Saturday, November 28, 2009
Captain Beefheart & His Magic Band - The Spotlight Kid/Clear Spot
Raoul Duke posted "Trout Mask Replica" awhile ago (here) and now I give you one of my personal faves from the Cap, the twofer of "The Spotlight Kid" and "Clear Spot".
Caballote
The Royal Family And The Poor - The Temple of The 13th Tribe
Mike Keane's occultism-preoccupied outfit was one of the most mercurial, distant acts in Factory's roster. Closer in spirit to Current 93, Coil or Zos Kia, nevertheless they show the relationships betwee those acts and groups like Biting Tongues, 23 Skidoo and The Pop Group.
"Although The Royal Family And The Poor formed in 1978 it took six years for an album to be released. By that time the band consisted of Liverpool's Mike Keane; an uncompromising talent who obviously benefitted from having Peter Hook on hand for production duties. The 1980 releases included here as bonuses are uncontrolled noise; rallying cries against politics set to industrial background which made Cabaret Voltaire's early material sound like easy listening. The album itself - entitled 'Temple Of The 13th Tribe' was of an altogether higher standard with Keane even verging towards melodies on 'Discipline' and 'Motherland'. Keane is in most impressive form on 'Voices', 'Moonfish Is Here' and 'Radio Egypt'; each one an outstanding cut of nightmarish, post-punk brilliance; building up slowly and irresistably to a sinister conclusion. Also worth a mention is the depressing love song 'I Love You (Restrained In A Moment)', 'Power Of Will' where the arrangement mirrors Hook's work with his New Order day job and the Department S-aping 'Dark And Light'. Keane's work might prove to be a little too insular and dark for some but there are rich rewards to be had for the persistent." - LL
adobo bohio
Jarboe - Anhedoniac
Swans' own siren of despair transmits her implacable beauty through this powerful set.
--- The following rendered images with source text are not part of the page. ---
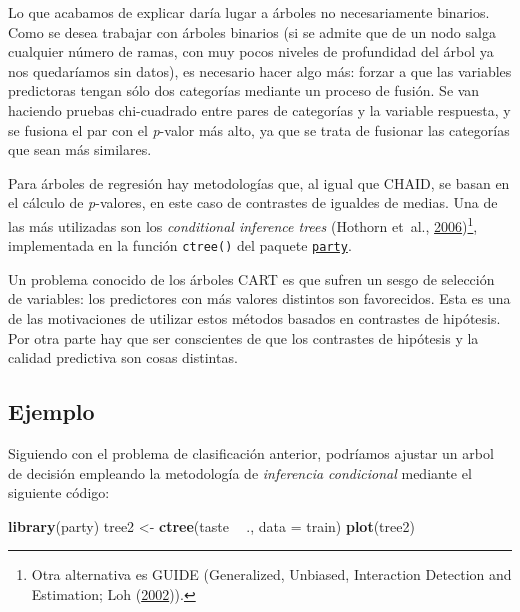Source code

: \documentclass[
  spanish,
]{book}
\newenvironment{Shaded}{\begin{snugshade}}{\end{snugshade}}
\newcommand{\DataTypeTok}[1]{\textcolor[rgb]{0.13,0.29,0.53}{#1}}
\newcommand{\KeywordTok}[1]{\textcolor[rgb]{0.13,0.29,0.53}{\textbf{#1}}}
\newcommand{\NormalTok}[1]{#1}
\newcommand{\OperatorTok}[1]{\textcolor[rgb]{0.81,0.36,0.00}{\textbf{#1}}}
\newcommand{\StringTok}[1]{\textcolor[rgb]{0.31,0.60,0.02}{#1}}
\theoremstyle{break}
\theoremstyle{definition}
\theoremstyle{definition}
\theoremstyle{definition}
\theoremstyle{remark}
\begin{document}
Lo que acabamos de explicar daría lugar a árboles no necesariamente binarios.
Como se desea trabajar con árboles binarios (si se admite que de un nodo salga cualquier número de ramas, con muy pocos niveles de profundidad del árbol ya nos quedaríamos sin datos), es necesario hacer algo más: forzar a que las variables predictoras tengan sólo dos categorías mediante un proceso de fusión.
Se van haciendo pruebas chi-cuadrado entre pares de categorías y la variable respuesta, y se fusiona el par con el \emph{p}-valor más alto, ya que se trata de fusionar las categorías que sean más similares.

Para árboles de regresión hay metodologías que, al igual que CHAID, se basan en el cálculo de \emph{p}-valores, en este caso de contrastes de igualdes de medias.
Una de las más utilizadas son los \emph{conditional inference trees} (Hothorn et~al., \protect\hyperlink{ref-hothorn2006unbiased}{2006})\footnote{Otra alternativa es GUIDE (Generalized, Unbiased, Interaction Detection and Estimation; Loh (\protect\hyperlink{ref-loh2002regression}{2002})).}, implementada en la función \texttt{ctree()} del paquete \href{https://CRAN.R-project.org/package=party}{\texttt{party}}.

Un problema conocido de los árboles CART es que sufren un sesgo de selección de variables: los predictores con más valores distintos son favorecidos.
Esta es una de las motivaciones de utilizar estos métodos basados en contrastes de hipótesis.
Por otra parte hay que ser conscientes de que los contrastes de hipótesis y la calidad predictiva son cosas distintas.

\hypertarget{ejemplo-1}{%
\subsection{Ejemplo}\label{ejemplo-1}}

Siguiendo con el problema de clasificación anterior, podríamos ajustar un arbol de decisión empleando la metodología de \emph{inferencia condicional} mediante el siguiente código:

\begin{Shaded}
\begin{Highlighting}[]
\KeywordTok{library}\NormalTok{(party)}
\NormalTok{tree2 <-}\StringTok{ }\KeywordTok{ctree}\NormalTok{(taste }\OperatorTok{~}\StringTok{ }\NormalTok{., }\DataTypeTok{data =}\NormalTok{ train) }
\KeywordTok{plot}\NormalTok{(tree2)}
\end{Highlighting}
\end{Shaded}
\end{document}
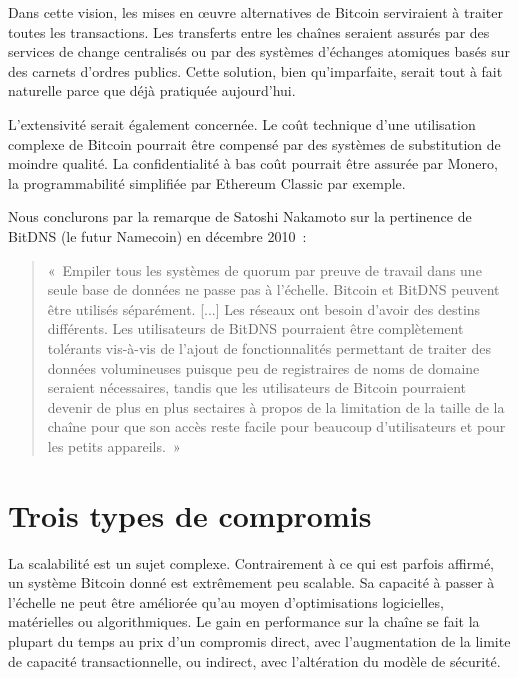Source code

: Dans cette vision, les mises en œuvre alternatives de Bitcoin serviraient à traiter toutes les transactions. Les transferts entre les chaînes seraient assurés par des services de change centralisés ou par des systèmes d'échanges atomiques basés sur des carnets d'ordres publics. Cette solution, bien qu'imparfaite, serait tout à fait naturelle parce que déjà pratiquée aujourd'hui.

L'extensivité serait également concernée. Le coût technique d'une utilisation complexe de Bitcoin pourrait être compensé par des systèmes de substitution de moindre qualité. La confidentialité à bas coût pourrait être assurée par Monero, la programmabilité simplifiée par Ethereum Classic par exemple.

Nous conclurons par la remarque de Satoshi Nakamoto sur la pertinence de BitDNS (le futur Namecoin) en décembre 2010~:

\begin{quote}
«~Empiler tous les systèmes de quorum par preuve de travail dans une seule base de données ne passe pas à l'échelle. Bitcoin et BitDNS peuvent être utilisés séparément. [...] Les réseaux ont besoin d'avoir des destins différents. Les utilisateurs de BitDNS pourraient être complètement tolérants vis-à-vis de l'ajout de fonctionnalités permettant de traiter des données volumineuses puisque peu de registraires de noms de domaine seraient nécessaires, tandis que les utilisateurs de Bitcoin pourraient devenir de plus en plus sectaires à propos de la limitation de la taille de la chaîne pour que son accès reste facile pour beaucoup d'utilisateurs et pour les petits appareils.~»
\end{quote}

\section*{Trois types de compromis}

La scalabilité est un sujet complexe. Contrairement à ce qui est parfois affirmé, un système Bitcoin donné est extrêmement peu scalable. Sa capacité à passer à l'échelle ne peut être améliorée qu'au moyen d'optimisations logicielles, matérielles ou algorithmiques. Le gain en performance sur la chaîne se fait la plupart du temps au prix d'un compromis direct, avec l'augmentation de la limite de capacité transactionnelle, ou indirect, avec l'altération du modèle de sécurité.

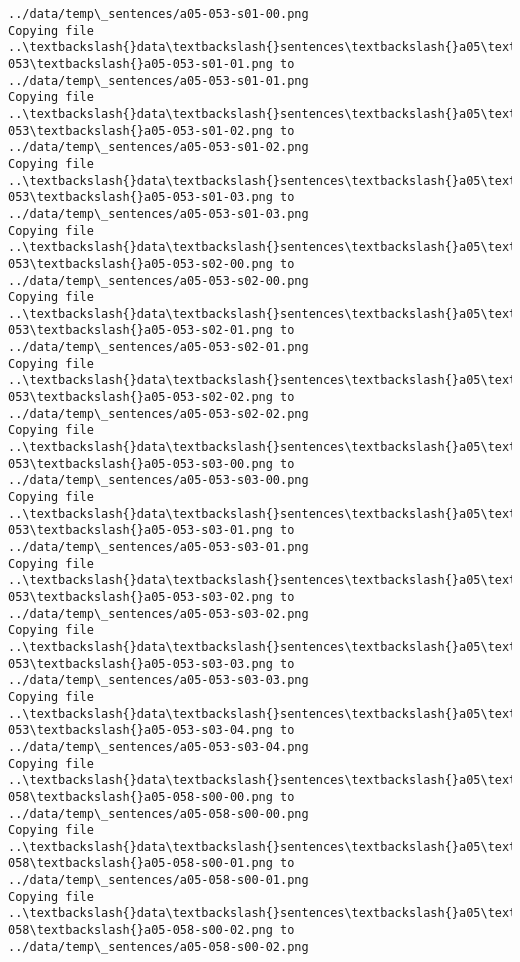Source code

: \documentclass[11pt]{article}
\begin{document}
\begin{Verbatim}[commandchars=\\\{\}]
../data/temp\_sentences/a05-053-s01-00.png
Copying file ..\textbackslash{}data\textbackslash{}sentences\textbackslash{}a05\textbackslash{}a05-053\textbackslash{}a05-053-s01-01.png to
../data/temp\_sentences/a05-053-s01-01.png
Copying file ..\textbackslash{}data\textbackslash{}sentences\textbackslash{}a05\textbackslash{}a05-053\textbackslash{}a05-053-s01-02.png to
../data/temp\_sentences/a05-053-s01-02.png
Copying file ..\textbackslash{}data\textbackslash{}sentences\textbackslash{}a05\textbackslash{}a05-053\textbackslash{}a05-053-s01-03.png to
../data/temp\_sentences/a05-053-s01-03.png
Copying file ..\textbackslash{}data\textbackslash{}sentences\textbackslash{}a05\textbackslash{}a05-053\textbackslash{}a05-053-s02-00.png to
../data/temp\_sentences/a05-053-s02-00.png
Copying file ..\textbackslash{}data\textbackslash{}sentences\textbackslash{}a05\textbackslash{}a05-053\textbackslash{}a05-053-s02-01.png to
../data/temp\_sentences/a05-053-s02-01.png
Copying file ..\textbackslash{}data\textbackslash{}sentences\textbackslash{}a05\textbackslash{}a05-053\textbackslash{}a05-053-s02-02.png to
../data/temp\_sentences/a05-053-s02-02.png
Copying file ..\textbackslash{}data\textbackslash{}sentences\textbackslash{}a05\textbackslash{}a05-053\textbackslash{}a05-053-s03-00.png to
../data/temp\_sentences/a05-053-s03-00.png
Copying file ..\textbackslash{}data\textbackslash{}sentences\textbackslash{}a05\textbackslash{}a05-053\textbackslash{}a05-053-s03-01.png to
../data/temp\_sentences/a05-053-s03-01.png
Copying file ..\textbackslash{}data\textbackslash{}sentences\textbackslash{}a05\textbackslash{}a05-053\textbackslash{}a05-053-s03-02.png to
../data/temp\_sentences/a05-053-s03-02.png
Copying file ..\textbackslash{}data\textbackslash{}sentences\textbackslash{}a05\textbackslash{}a05-053\textbackslash{}a05-053-s03-03.png to
../data/temp\_sentences/a05-053-s03-03.png
Copying file ..\textbackslash{}data\textbackslash{}sentences\textbackslash{}a05\textbackslash{}a05-053\textbackslash{}a05-053-s03-04.png to
../data/temp\_sentences/a05-053-s03-04.png
Copying file ..\textbackslash{}data\textbackslash{}sentences\textbackslash{}a05\textbackslash{}a05-058\textbackslash{}a05-058-s00-00.png to
../data/temp\_sentences/a05-058-s00-00.png
Copying file ..\textbackslash{}data\textbackslash{}sentences\textbackslash{}a05\textbackslash{}a05-058\textbackslash{}a05-058-s00-01.png to
../data/temp\_sentences/a05-058-s00-01.png
Copying file ..\textbackslash{}data\textbackslash{}sentences\textbackslash{}a05\textbackslash{}a05-058\textbackslash{}a05-058-s00-02.png to
../data/temp\_sentences/a05-058-s00-02.png

\end{Verbatim}
\end{document}
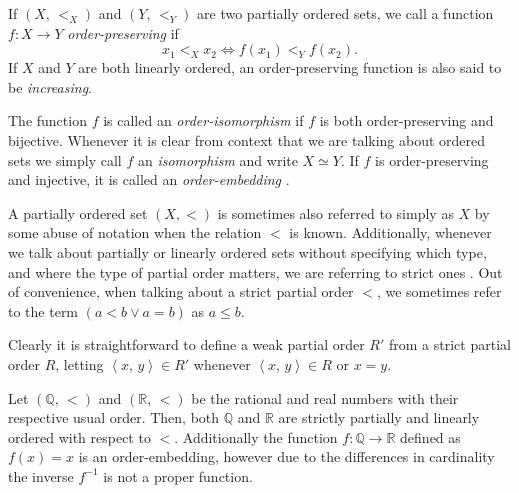 \documentclass[../../main.tex]{subfiles}
\begin{document}
\begin{definition}\cite[p.13]{Jec78}
    If $\left(X,\, <_X\right)$ and $\left(Y,\, <_Y\right)$ are two partially ordered sets, we call a function $f: X \to Y$ \textit{order-preserving} if
    $$x_1 <_X x_2 \iff f(x_1) <_Y f(x_2).$$
    If $X$ and $Y$ are both linearly ordered, an order-preserving function is also said to be \textit{increasing}.

    The function $f$ is called an \textit{order-isomorphism} if $f$ is both order-preserving and bijective.
    Whenever it is clear from context that we are talking about ordered sets we simply call $f$ an \textit{isomorphism} and write $X \simeq Y$.
    If $f$ is order-preserving and injective, it is called an \textit{order-embedding} \cite[p.167]{Gol17}.
\end{definition}

A partially ordered set $(X, <)$ is sometimes also referred to simply as $X$ by some abuse of notation when the relation $<$ is known.
Additionally, whenever we talk about partially or linearly ordered sets without specifying which type, and where the type of partial order matters, we are referring to strict ones \cite[p.12]{Jec78}.
Out of convenience, when talking about a strict partial order $<$, we sometimes refer to the term $\left(a < b \vee a = b\right)$ as $a \leq b$.

Clearly it is straightforward to define a weak partial order $R'$ from a strict partial order $R$, letting $\left<x,\, y\right> \in R'$ whenever $\left<x,\, y\right> \in R$ or $x = y$.

\begin{example}
        Let $(\mathbb{Q},\, <)$ and $(\mathbb{R},\, <)$ be the rational and real numbers with their respective usual order.
        Then, both $\mathbb{Q}$ and $\mathbb{R}$ are strictly partially and linearly ordered with respect to $<$.
        Additionally the function $f: \mathbb{Q} \to \mathbb{R}$ defined as $f(x) = x$ is an order-embedding, 
        however due to the differences in cardinality the inverse $f^{-1}$ is not a proper function.
\end{example}
\end{document}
"The rest of the album is a journey through myriad musical styles and human emotions. The title track evokes medieval Europe in its instrumentation, while the lyrics and twisted singing evoke intense despair, through imagery like "a velvet box of his disease" and "fishes eating up to my skull". "The Cage" is repetitive industrial dirge, all droning guitars and sparse percussion. "Sinner" is gentle folk guitars giving way to orchestral doom and gloom. "Not Noah's Ark" is a collage of guttural groans and ear-piercing screams, punctuated by a short, disturbing narrative at its end. Perhaps most telling is "Circles in Red Dirt", a spoken-word piece with a protagonist named "Michel" (French for, what else, "Michael"), a tale of an intimate relationship always tinged with knives and hues of red. Various noisy bits provide transition, giving the album a cohesive, if slightly schizophrenic feel.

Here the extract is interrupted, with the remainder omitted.